**Directions for this task:** Keeping pictures out of the copy, restate each record word for word.

START Supplied material

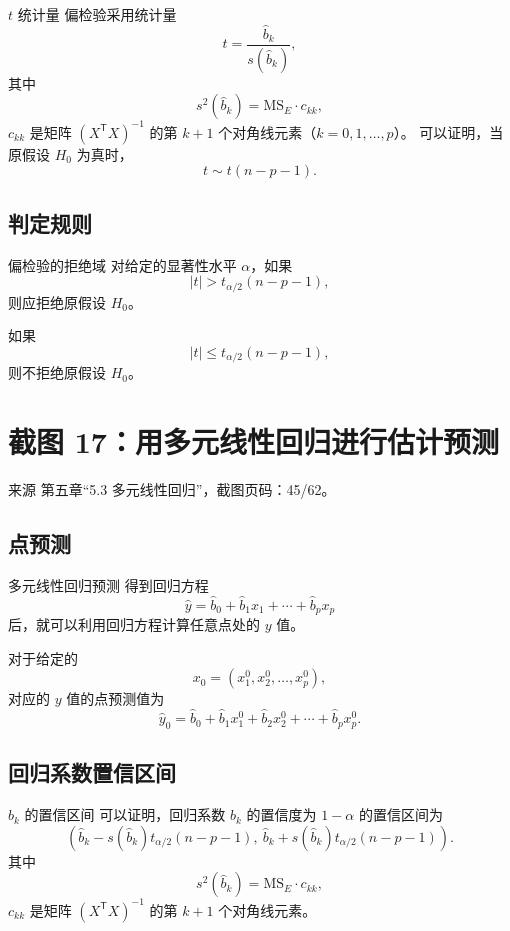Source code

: \documentclass[UTF8,zihao=-4,fontset=fandol]{ctexart}
\begin{document}
\begin{keybox}{$t$ 统计量}
偏检验采用统计量
\[
t=\frac{\hat{b}_k}{s(\hat{b}_k)},
\]
其中
\[
s^2(\hat{b}_k)=\mathrm{MS}_E\cdot c_{kk},
\]
$c_{kk}$ 是矩阵 $(X^{\mathsf T}X)^{-1}$ 的第 $k+1$ 个对角线元素（$k=0,1,\ldots,p$）。
可以证明，当原假设 $H_0$ 为真时，
\[
t\sim t(n-p-1).
\]
\end{keybox}

\subsection{判定规则}

\begin{methodbox}{偏检验的拒绝域}
对给定的显著性水平 $\alpha$，如果
\[
|t|>t_{\alpha/2}(n-p-1),
\]
则应拒绝原假设 $H_0$。

如果
\[
|t|\le t_{\alpha/2}(n-p-1),
\]
则不拒绝原假设 $H_0$。
\end{methodbox}

\section{截图 17：用多元线性回归进行估计预测}

\begin{sourcebox}{来源}
第五章“5.3 多元线性回归”，截图页码：45/62。
\end{sourcebox}

\subsection{点预测}

\begin{keybox}{多元线性回归预测}
得到回归方程
\[
\hat{y}=\hat{b}_0+\hat{b}_1x_1+\cdots+\hat{b}_px_p
\]
后，就可以利用回归方程计算任意点处的 $y$ 值。

对于给定的
\[
x_0=(x_1^0,x_2^0,\ldots,x_p^0),
\]
对应的 $y$ 值的点预测值为
\[
\hat{y}_0
=
\hat{b}_0+\hat{b}_1x_1^0+\hat{b}_2x_2^0+\cdots+\hat{b}_px_p^0.
\]
\end{keybox}

\subsection{回归系数置信区间}

\begin{keybox}{$b_k$ 的置信区间}
可以证明，回归系数 $b_k$ 的置信度为 $1-\alpha$ 的置信区间为
\[
\left(
\hat{b}_k-s(\hat{b}_k)t_{\alpha/2}(n-p-1),\
\hat{b}_k+s(\hat{b}_k)t_{\alpha/2}(n-p-1)
\right).
\]
其中
\[
s^2(\hat{b}_k)=\mathrm{MS}_E\cdot c_{kk},
\]
$c_{kk}$ 是矩阵 $(X^{\mathsf T}X)^{-1}$ 的第 $k+1$ 个对角线元素。
\end{keybox}
\end{document}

END Supplied material

**Task response:**
Source code

: \documentclass[UTF8,zihao=-4,fontset=fandol]{ctexart}
\begin{document}
\begin{keybox}{$t$ 统计量}
偏检验采用统计量
\[
t=\frac{\hat{b}_k}{s(\hat{b}_k)},
\]
其中
\[
s^2(\hat{b}_k)=\mathrm{MS}_E\cdot c_{kk},
\]
$c_{kk}$ 是矩阵 $(X^{\mathsf T}X)^{-1}$ 的第 $k+1$ 个对角线元素（$k=0,1,\ldots,p$）。
可以证明，当原假设 $H_0$ 为真时，
\[
t\sim t(n-p-1).
\]
\end{keybox}

\subsection{判定规则}

\begin{methodbox}{偏检验的拒绝域}
对给定的显著性水平 $\alpha$，如果
\[
|t|>t_{\alpha/2}(n-p-1),
\]
则应拒绝原假设 $H_0$。

如果
\[
|t|\le t_{\alpha/2}(n-p-1),
\]
则不拒绝原假设 $H_0$。
\end{methodbox}

\section{截图 17：用多元线性回归进行估计预测}

\begin{sourcebox}{来源}
第五章“5.3 多元线性回归”，截图页码：45/62。
\end{sourcebox}

\subsection{点预测}

\begin{keybox}{多元线性回归预测}
得到回归方程
\[
\hat{y}=\hat{b}_0+\hat{b}_1x_1+\cdots+\hat{b}_px_p
\]
后，就可以利用回归方程计算任意点处的 $y$ 值。

对于给定的
\[
x_0=(x_1^0,x_2^0,\ldots,x_p^0),
\]
对应的 $y$ 值的点预测值为
\[
\hat{y}_0
=
\hat{b}_0+\hat{b}_1x_1^0+\hat{b}_2x_2^0+\cdots+\hat{b}_px_p^0.
\]
\end{keybox}

\subsection{回归系数置信区间}

\begin{keybox}{$b_k$ 的置信区间}
可以证明，回归系数 $b_k$ 的置信度为 $1-\alpha$ 的置信区间为
\[
\left(
\hat{b}_k-s(\hat{b}_k)t_{\alpha/2}(n-p-1),\
\hat{b}_k+s(\hat{b}_k)t_{\alpha/2}(n-p-1)
\right).
\]
其中
\[
s^2(\hat{b}_k)=\mathrm{MS}_E\cdot c_{kk},
\]
$c_{kk}$ 是矩阵 $(X^{\mathsf T}X)^{-1}$ 的第 $k+1$ 个对角线元素。
\end{keybox}
\end{document}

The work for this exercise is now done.